Décryptage : La CEET, hier et aujourd’hui

Quand la désinformation et la manipulation sont érigées en règle.

De tout temps, la situation de la CEET a toujours préoccupé la Direction et la rédaction du Combat du Peuple. Et pour cause.

Cette société joue un rôle prépondérant dans le développement du Togo. En outre, elle est en situation de monopole. C’est pourquoi, il est indiqué de l’observer de près et au besoin, l’ausculter périodiquement c’est-à-dire dans le temps et dans l’espèce pour déceler les insuffisances éventuelles en temps réel. C’est ce que nous avons toujours fait surtout au montent où la CEET a été privatisée pour devenir TOGO ELECTRICITE.

Etant donc donné que les succès ou les échecs de la CEET impactent directement la vie des Togolais, il va sans dire que la presse a le devoir de cerner et de disséquer tous les contours des actes posés par ses dirigeants.

C’est ainsi que nous avons constaté que, avec l’avènement du Dr Gnande DJETELI à la tête de la CEET, beaucoup d’eau a coulé sous le pont.

Durant tout le temps que M. DJETELI a passé au poste de Directeur Général, tout n’a pas été rose. Au contraire. Les recrutements, les nominations aux postes de responsabilité étaient sujets à caution et suscitaient beaucoup  de mécontentements et de frustrations.

L’évolution même de la société a connu de nombreux ratés parce que, selon nos informations, il y avait eu une sorte de chasse aux sorcières qui ne disait pas son nom. Comme conséquence, la CEET a connu des perturbations chuté et les dettes techniques ou commerciales importantes  paralysaient voire pénalisaient les projets lancés. Paradoxalement, dans le même temps, une certaine presse s’ingéniait à jeter des fleurs à M. DJETELI et à louer sa compétence. En guise de communication, la presse s’est mise au service exclusif de son Directeur Général dont l’image était devenue sacrée et intouchable. Nous avons donc cherché à comprendre le fond et ce que nous avons découvert était ahurissant. Mais, nous avons préféré attendre la suite.

En effet, M. DJETELI, pour se prémunir contre les critiques de la presse, avait pris soin de signer le 1er mai 2014 un protocole d’accord avec un groupe de journalistes appartenant à 16 organes de presse. Au terme de ce fameux protocole d’accord, la CEET versait mensuellement à ces laudateurs une somme de Quatre millions deux cent mille (4.200.000) Frs CFA.

En réalité, les 4.200.000 étaient payés pour faire l’apologie de M. DJETELI au moment où la situation financière de la CEET se présentait de la façon suivante :

– Consommations Energie CEET, impayées vis-à-vis de la CEB          47 Milliards

-Pertes antérieures (report à nouveau) 10,5 Milliards

– Pertes années 2014   6,2 Milliards

– Pertes années 2015   7,2 Milliards

– Pertes budgétisées 2016        7,3 Milliards

Malgré une telle situation d’effondrement, les 16 journalistes stipendiés bénéficiaires ne cessaient de chanter les louanges de M. DJETELI.

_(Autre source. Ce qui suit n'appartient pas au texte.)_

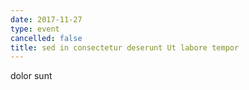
 ```yaml
---
date: 2017-11-27
type: event
cancelled: false
title: sed in consectetur deserunt Ut labore tempor
---
```

dolor sunt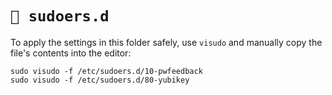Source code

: # `📂 sudoers.d`

To apply the settings in this folder safely, use `visudo` and manually copy the
file's contents into the editor:

```shell
sudo visudo -f /etc/sudoers.d/10-pwfeedback
sudo visudo -f /etc/sudoers.d/80-yubikey
```
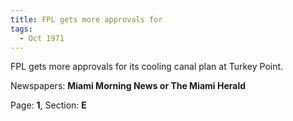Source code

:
 ```yaml
---  
title: FPL gets more approvals for  
tags:  
  - Oct 1971  
---  
```

  
FPL gets more approvals for its cooling canal plan at Turkey Point.  
  
Newspapers: **Miami Morning News or The Miami Herald**  
  
Page: **1**, Section: **E** 
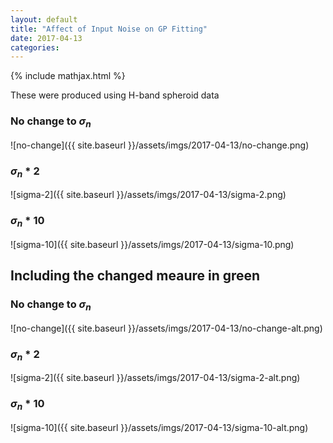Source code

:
 ```yaml
---
layout: default
title: "Affect of Input Noise on GP Fitting"
date: 2017-04-13
categories:
---
```


{% include mathjax.html  %}

These were produced using H-band spheroid data

### No change to $\sigma_n$

![no-change]({{ site.baseurl }}/assets/imgs/2017-04-13/no-change.png)

### $\sigma_n*2$

![sigma-2]({{ site.baseurl }}/assets/imgs/2017-04-13/sigma-2.png)

### $\sigma_n*10$

![sigma-10]({{ site.baseurl }}/assets/imgs/2017-04-13/sigma-10.png)

## Including the changed meaure in green

### No change to $\sigma_n$

![no-change]({{ site.baseurl }}/assets/imgs/2017-04-13/no-change-alt.png)

### $\sigma_n*2$

![sigma-2]({{ site.baseurl }}/assets/imgs/2017-04-13/sigma-2-alt.png)

### $\sigma_n*10$

![sigma-10]({{ site.baseurl }}/assets/imgs/2017-04-13/sigma-10-alt.png)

Il avait fallu que le Conseil d’Administration, dans la lettre N° 008/CA/CEET.2015 adressée au Directeur Général, crie haro sur le baudet et ordonne qu’un terme soit mis à cette gestion suicidaire. Le Conseil d’Administration avait pris soin de préciser sur une liste en 11 points, les mesures urgentes à prendre pour juguler la descente aux enfers et les dérives enregistrées.

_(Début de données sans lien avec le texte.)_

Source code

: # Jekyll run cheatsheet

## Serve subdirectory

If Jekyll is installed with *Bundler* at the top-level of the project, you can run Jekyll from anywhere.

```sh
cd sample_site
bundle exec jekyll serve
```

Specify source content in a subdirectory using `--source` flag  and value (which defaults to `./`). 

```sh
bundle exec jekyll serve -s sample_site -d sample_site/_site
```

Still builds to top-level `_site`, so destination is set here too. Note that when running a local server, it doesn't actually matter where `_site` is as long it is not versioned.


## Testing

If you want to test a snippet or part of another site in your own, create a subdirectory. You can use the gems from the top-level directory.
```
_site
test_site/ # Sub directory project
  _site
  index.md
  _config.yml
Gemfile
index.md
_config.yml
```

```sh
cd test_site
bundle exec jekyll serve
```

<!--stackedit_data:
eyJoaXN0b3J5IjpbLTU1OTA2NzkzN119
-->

Il se trouve que face à cette sommation ou mieux cet ultimatum, M. DJETELI a fait de la résistance. Et les conséquences n’ont pas tardé. Il fut relevé de ses fonctions.

Mais, l’ancien DG qu’il était devenu ne l’entendait pas de cette oreille. En dépit du fait que la CEET a réussi à remonter la pente et s’en est tiré avec un excédent d’environ 1 milliard frs, les lynchages médiatiques sont, cette fois-ci, plus que jamais virulents. Les journalistes qui bénéficiaient de cette manne ont choisi d’ériger systématiquement en règle la désinformation et la manipulation, quitte à semer la confusion dans l’opinion pour faire croire que les choses vont de mal en pis. Ce qui, heureusement, n’est pas le cas.

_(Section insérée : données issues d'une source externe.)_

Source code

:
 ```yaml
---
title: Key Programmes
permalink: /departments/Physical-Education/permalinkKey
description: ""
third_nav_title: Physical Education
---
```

Devant cet acharnement et harcèlement médiatique injustifié, certains observateurs n’ont pas hésité à franchir le pas pour subodorer que la main noire qui agit à l’arrière-plan est celle de M. DJETELI. On soupçonne, à tort ou à raison, M. NIKABOU, ancien Directeur des Ressources Humaines d’être son complice dans l’exécution de cette basse œuvre. Si des soupçons pèsent sur les anciens dirigeants, c’est parce qu’on s’était posé la question de savoir à qui profite le crime ?

Pour notre part, nous déplorons, si les révélations que nous venons de faire sont avérées, qu’un ancien Directeur tombe aussi bas au point de chercher à plomber ses successeurs qui sont en train de réussir là où il a échoué.

Nous avons reçu des informations très étonnantes sur la façon dont la CEET a été gérée et nous sommes confortés dans le sentiment que la responsabilité de M. DJETELI dans les errements de cette société est établie.

Nous reviendrons dans nos prochaines parutions sur les détails pour démontrer, si besoin est, que nous n’inventons rien et que les indices réunis à partir d’une panoplie de faisceaux d’informations ne sauraient être infirmés.

D’ores et déjà, nous considérons que cette façon d’agir ne peut que porter préjudice à une société qui a connu beaucoup de difficultés ces derniers temps.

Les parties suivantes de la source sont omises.